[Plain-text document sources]
---+---
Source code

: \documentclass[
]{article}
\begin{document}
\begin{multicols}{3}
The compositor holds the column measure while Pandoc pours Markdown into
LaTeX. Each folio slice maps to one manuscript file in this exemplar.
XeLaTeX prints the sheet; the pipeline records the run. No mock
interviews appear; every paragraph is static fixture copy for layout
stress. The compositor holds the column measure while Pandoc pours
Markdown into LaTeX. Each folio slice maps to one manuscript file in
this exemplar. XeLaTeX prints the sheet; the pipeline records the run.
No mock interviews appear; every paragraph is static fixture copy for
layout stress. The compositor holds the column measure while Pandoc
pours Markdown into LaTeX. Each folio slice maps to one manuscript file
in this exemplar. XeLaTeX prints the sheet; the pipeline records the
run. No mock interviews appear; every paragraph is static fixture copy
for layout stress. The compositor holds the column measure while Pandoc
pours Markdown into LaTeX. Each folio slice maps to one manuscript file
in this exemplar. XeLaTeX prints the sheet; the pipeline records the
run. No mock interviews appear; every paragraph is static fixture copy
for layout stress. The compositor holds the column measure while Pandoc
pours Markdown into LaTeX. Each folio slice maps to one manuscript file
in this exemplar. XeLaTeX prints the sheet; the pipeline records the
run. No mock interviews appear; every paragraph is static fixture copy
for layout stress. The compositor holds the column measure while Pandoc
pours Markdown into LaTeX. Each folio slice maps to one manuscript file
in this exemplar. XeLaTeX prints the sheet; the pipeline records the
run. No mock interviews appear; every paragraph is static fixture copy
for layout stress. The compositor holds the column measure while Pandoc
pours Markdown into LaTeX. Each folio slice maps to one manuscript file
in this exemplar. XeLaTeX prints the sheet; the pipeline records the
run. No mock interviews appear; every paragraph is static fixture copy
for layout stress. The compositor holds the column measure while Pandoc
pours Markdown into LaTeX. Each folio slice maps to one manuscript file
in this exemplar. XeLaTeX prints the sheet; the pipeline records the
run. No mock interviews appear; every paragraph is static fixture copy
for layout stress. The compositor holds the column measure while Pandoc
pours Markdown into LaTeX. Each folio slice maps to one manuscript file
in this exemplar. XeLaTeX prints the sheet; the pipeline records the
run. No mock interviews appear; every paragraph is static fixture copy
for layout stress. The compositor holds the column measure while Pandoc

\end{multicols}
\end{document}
---+---
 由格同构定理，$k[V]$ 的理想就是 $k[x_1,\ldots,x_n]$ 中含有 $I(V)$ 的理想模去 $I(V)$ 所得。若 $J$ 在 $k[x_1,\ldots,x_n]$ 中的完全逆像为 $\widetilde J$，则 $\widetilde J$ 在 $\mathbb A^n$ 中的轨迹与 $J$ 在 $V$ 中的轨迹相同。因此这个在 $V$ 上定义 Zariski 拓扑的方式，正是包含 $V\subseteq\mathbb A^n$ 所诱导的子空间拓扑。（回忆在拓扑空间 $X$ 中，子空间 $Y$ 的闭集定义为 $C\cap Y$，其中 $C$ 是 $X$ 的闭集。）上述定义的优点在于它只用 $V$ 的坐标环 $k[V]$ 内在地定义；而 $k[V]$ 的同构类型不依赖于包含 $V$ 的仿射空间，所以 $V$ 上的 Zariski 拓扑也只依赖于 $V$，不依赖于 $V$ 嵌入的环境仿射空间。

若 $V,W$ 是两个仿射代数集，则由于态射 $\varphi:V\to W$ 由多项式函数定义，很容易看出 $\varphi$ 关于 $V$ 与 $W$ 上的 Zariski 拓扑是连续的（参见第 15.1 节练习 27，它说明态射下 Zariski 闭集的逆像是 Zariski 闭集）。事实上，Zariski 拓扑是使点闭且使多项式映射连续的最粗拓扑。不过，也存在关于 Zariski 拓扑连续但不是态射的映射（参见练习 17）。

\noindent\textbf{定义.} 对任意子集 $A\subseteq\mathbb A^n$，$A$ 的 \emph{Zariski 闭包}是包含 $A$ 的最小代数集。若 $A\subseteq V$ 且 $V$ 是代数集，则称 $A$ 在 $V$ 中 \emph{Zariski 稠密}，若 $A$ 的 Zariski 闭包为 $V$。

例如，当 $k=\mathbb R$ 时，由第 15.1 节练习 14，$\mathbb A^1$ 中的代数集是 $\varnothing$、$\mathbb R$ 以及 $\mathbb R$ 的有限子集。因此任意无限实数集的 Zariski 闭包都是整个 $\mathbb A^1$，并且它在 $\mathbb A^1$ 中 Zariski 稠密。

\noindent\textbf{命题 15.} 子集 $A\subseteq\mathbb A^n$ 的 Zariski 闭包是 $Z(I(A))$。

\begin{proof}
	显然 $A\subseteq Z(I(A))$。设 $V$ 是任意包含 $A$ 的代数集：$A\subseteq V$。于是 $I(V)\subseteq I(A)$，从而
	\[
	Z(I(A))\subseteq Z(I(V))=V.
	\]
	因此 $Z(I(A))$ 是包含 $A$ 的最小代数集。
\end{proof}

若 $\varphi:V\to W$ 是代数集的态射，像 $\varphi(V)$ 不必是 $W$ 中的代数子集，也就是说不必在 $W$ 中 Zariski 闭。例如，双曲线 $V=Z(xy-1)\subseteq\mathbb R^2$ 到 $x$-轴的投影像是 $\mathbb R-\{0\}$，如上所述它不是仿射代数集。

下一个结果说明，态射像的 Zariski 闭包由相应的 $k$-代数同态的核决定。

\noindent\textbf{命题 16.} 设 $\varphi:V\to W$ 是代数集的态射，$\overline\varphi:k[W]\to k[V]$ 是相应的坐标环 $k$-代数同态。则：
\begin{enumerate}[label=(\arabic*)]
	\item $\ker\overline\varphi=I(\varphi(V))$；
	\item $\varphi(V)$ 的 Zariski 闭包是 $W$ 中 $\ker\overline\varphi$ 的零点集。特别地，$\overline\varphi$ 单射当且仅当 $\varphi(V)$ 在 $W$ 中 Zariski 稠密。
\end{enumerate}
---+---
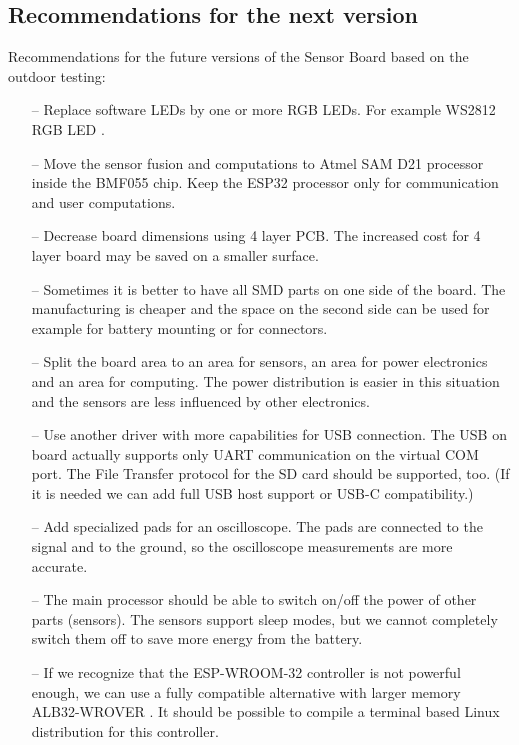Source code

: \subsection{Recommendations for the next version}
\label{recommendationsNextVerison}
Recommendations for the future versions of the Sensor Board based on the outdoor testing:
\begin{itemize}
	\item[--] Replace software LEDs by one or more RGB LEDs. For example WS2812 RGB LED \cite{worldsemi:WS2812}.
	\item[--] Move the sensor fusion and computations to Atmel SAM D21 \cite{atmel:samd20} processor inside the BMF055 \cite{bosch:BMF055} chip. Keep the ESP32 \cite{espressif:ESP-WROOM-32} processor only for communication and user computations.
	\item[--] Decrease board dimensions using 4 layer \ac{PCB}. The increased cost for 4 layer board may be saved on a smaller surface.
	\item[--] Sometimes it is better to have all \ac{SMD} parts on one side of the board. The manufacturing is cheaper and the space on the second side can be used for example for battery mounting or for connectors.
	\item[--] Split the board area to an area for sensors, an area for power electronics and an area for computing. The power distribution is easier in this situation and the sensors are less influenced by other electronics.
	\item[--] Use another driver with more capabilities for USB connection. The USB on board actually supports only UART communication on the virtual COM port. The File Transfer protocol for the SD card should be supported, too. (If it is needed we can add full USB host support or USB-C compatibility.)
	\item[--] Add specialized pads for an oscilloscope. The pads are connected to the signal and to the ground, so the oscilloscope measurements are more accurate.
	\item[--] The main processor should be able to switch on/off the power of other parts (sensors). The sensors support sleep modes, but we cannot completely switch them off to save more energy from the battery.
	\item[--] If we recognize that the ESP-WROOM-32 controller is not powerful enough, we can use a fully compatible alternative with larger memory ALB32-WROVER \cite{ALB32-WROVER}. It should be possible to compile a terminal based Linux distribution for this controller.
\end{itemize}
---+---
▶ _Work order_: All lines above with "based" in them should be returned.

▶ _Result for this task_:
Recommendations for the future versions of the Sensor Board based on the outdoor testing:
	\item[--] If we recognize that the ESP-WROOM-32 controller is not powerful enough, we can use a fully compatible alternative with larger memory ALB32-WROVER \cite{ALB32-WROVER}. It should be possible to compile a terminal based Linux distribution for this controller.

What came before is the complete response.